ABOUT THIS TASK:
When the string "Pacific" appears in a line of the records, show the whole line.

[Entries taken from a collection]

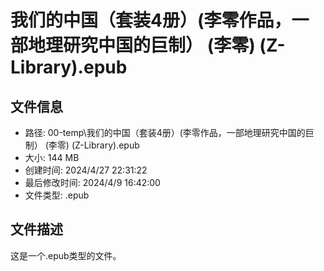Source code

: ﻿# 我们的中国（套装4册）(李零作品，一部地理研究中国的巨制） (李零) (Z-Library).epub

## 文件信息
- 路径: 00-temp\我们的中国（套装4册）(李零作品，一部地理研究中国的巨制） (李零) (Z-Library).epub
- 大小: 144 MB
- 创建时间: 2024/4/27 22:31:22
- 最后修改时间: 2024/4/9 16:42:00
- 文件类型: .epub

## 文件描述
这是一个.epub类型的文件。

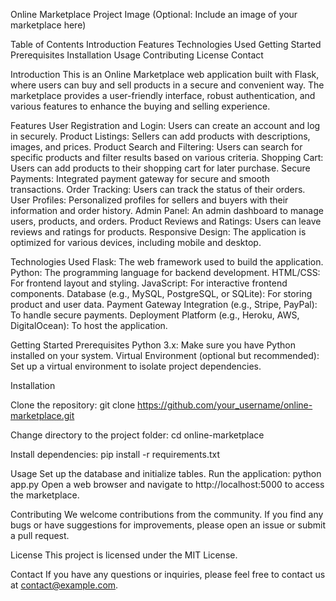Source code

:Online Marketplace
Project Image (Optional: Include an image of your marketplace here)

Table of Contents
Introduction
Features
Technologies Used
Getting Started
Prerequisites
Installation
Usage
Contributing
License
Contact

Introduction
This is an Online Marketplace web application built with Flask, where users can buy and sell products in a secure and convenient way. The marketplace provides a user-friendly interface, robust authentication, and various features to enhance the buying and selling experience.

Features
User Registration and Login: Users can create an account and log in securely.
Product Listings: Sellers can add products with descriptions, images, and prices.
Product Search and Filtering: Users can search for specific products and filter results based on various criteria.
Shopping Cart: Users can add products to their shopping cart for later purchase.
Secure Payments: Integrated payment gateway for secure and smooth transactions.
Order Tracking: Users can track the status of their orders.
User Profiles: Personalized profiles for sellers and buyers with their information and order history.
Admin Panel: An admin dashboard to manage users, products, and orders.
Product Reviews and Ratings: Users can leave reviews and ratings for products.
Responsive Design: The application is optimized for various devices, including mobile and desktop.

Technologies Used
Flask: The web framework used to build the application.
Python: The programming language for backend development.
HTML/CSS: For frontend layout and styling.
JavaScript: For interactive frontend components.
Database (e.g., MySQL, PostgreSQL, or SQLite): For storing product and user data.
Payment Gateway Integration (e.g., Stripe, PayPal): To handle secure payments.
Deployment Platform (e.g., Heroku, AWS, DigitalOcean): To host the application.

Getting Started
Prerequisites
Python 3.x: Make sure you have Python installed on your system.
Virtual Environment (optional but recommended): Set up a virtual environment to isolate project dependencies.

Installation

Clone the repository:
git clone https://github.com/your_username/online-marketplace.git

Change directory to the project folder:
cd online-marketplace

Install dependencies:
pip install -r requirements.txt

Usage
Set up the database and initialize tables.
Run the application:
python app.py
Open a web browser and navigate to http://localhost:5000 to access the marketplace.

Contributing
We welcome contributions from the community. If you find any bugs or have suggestions for improvements, please open an issue or submit a pull request.

License
This project is licensed under the MIT License.

Contact
If you have any questions or inquiries, please feel free to contact us at contact@example.com.
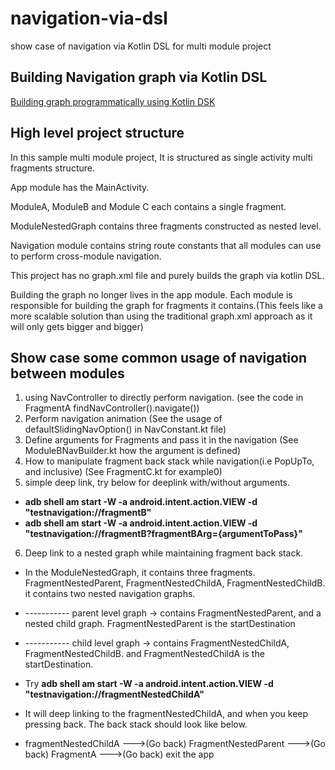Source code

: # navigation-via-dsl
show case of navigation via Kotlin DSL for multi module project

## Building Navigation graph via Kotlin DSL

[Building graph programmatically using Kotlin DSK](https://developer.android.com/guide/navigation/navigation-kotlin-dsl)

## High level project structure
In this sample multi module project, It is structured as single activity multi fragments structure.

App module has the MainActivity.

ModuleA, ModuleB and Module C each contains a single fragment.

ModuleNestedGraph contains three fragments constructed as nested level.

Navigation module contains string route constants that all modules can use to perform cross-module navigation.

This project has no graph.xml file and purely builds the graph via kotlin DSL.

Building the graph no longer lives in the app module. Each module is responsible for building the graph for fragments it contains.(This feels like a more scalable solution than using the traditional graph.xml approach as it will only gets bigger and bigger)

## Show case some common usage of navigation between modules

1. using NavController to directly perform navigation. (see the code in FragmentA findNavController().navigate())
2. Perform navigation animation (See the usage of defaultSlidingNavOption() in NavConstant.kt file)
3. Define arguments for Fragments and pass it in the navigation (See ModuleBNavBuilder.kt how the argument is defined)
4. How to manipulate fragment back stack while navigation(i.e PopUpTo, and inclusive) (See FragmentC.kt for example0)
5. simple deep link, try below for deeplink with/without arguments.
* **adb shell am start -W -a android.intent.action.VIEW -d "testnavigation://fragmentB"**
* **adb shell am start -W -a android.intent.action.VIEW -d "testnavigation://fragmentB?fragmentBArg={argumentToPass}"**
6. Deep link to a nested graph while maintaining fragment back stack. 
* In the ModuleNestedGraph, it contains three fragments. FragmentNestedParent, FragmentNestedChildA, FragmentNestedChildB.
   it contains two nested navigation graphs.

* ----------- parent level graph -> contains FragmentNestedParent, and a nested child graph. FragmentNestedParent is the startDestination 
* ----------- child level graph -> contains FragmentNestedChildA, FragmentNestedChildB. and FragmentNestedChildA is the startDestination.
 
* Try **adb shell am start -W -a android.intent.action.VIEW -d "testnavigation://fragmentNestedChildA"**
    
* It will deep linking to the fragmentNestedChildA, and when you keep pressing back. The back stack should look like below.
 
* fragmentNestedChildA --->(Go back) FragmentNestedParent --->(Go back) FragmentA --->(Go back) exit the app

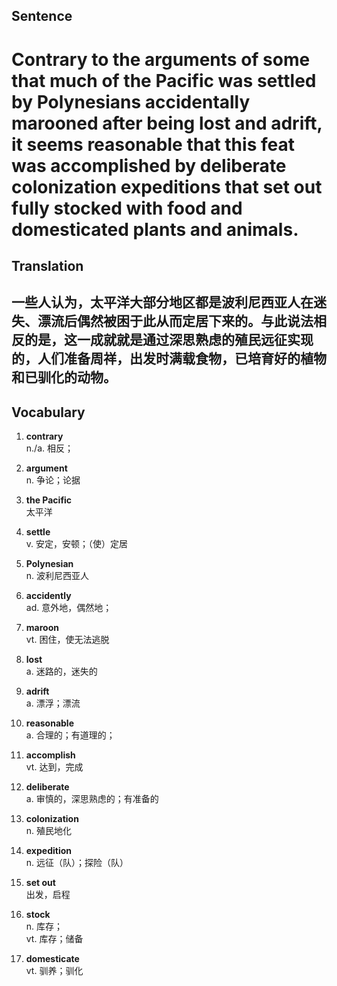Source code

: ## Sentence

<h1>Contrary to the arguments of some that much of the Pacific was settled by Polynesians accidentally marooned after being lost and adrift, it seems reasonable that this feat was accomplished by deliberate colonization expeditions that set out fully stocked with food and domesticated plants and animals.</h1>

## Translation

<h2>一些人认为，太平洋大部分地区都是波利尼西亚人在迷失、漂流后偶然被困于此从而定居下来的。与此说法相反的是，这一成就就是通过深思熟虑的殖民远征实现的，人们准备周祥，出发时满载食物，已培育好的植物和已驯化的动物。</h2>

## Vocabulary   

1. **contrary**      
n./a. 相反；      

2. **argument**      
n. 争论；论据      

3. **the Pacific**      
太平洋       

4. **settle**      
v. 安定，安顿；（使）定居        

5. **Polynesian**       
n. 波利尼西亚人        

6. **accidently**       
ad. 意外地，偶然地；        

7. **maroon**       
vt. 困住，使无法逃脱        

8. **lost**      
a. 迷路的，迷失的        

9. **adrift**      
a. 漂浮；漂流        

10. **reasonable**      
a. 合理的；有道理的；      

11. **accomplish**      
vt. 达到，完成       

12. **deliberate**      
a. 审慎的，深思熟虑的；有准备的       

13. **colonization**       
n. 殖民地化        

14. **expedition**        
n. 远征（队）；探险（队）      

15. **set out**      
出发，启程        

16. **stock**       
n. 库存；       
vt. 库存；储备        

17. **domesticate**      
vt. 驯养；驯化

SOLUTION TO THIS EXERCISE:
<h1>Contrary to the arguments of some that much of the Pacific was settled by Polynesians accidentally marooned after being lost and adrift, it seems reasonable that this feat was accomplished by deliberate colonization expeditions that set out fully stocked with food and domesticated plants and animals.</h1>
3. **the Pacific**      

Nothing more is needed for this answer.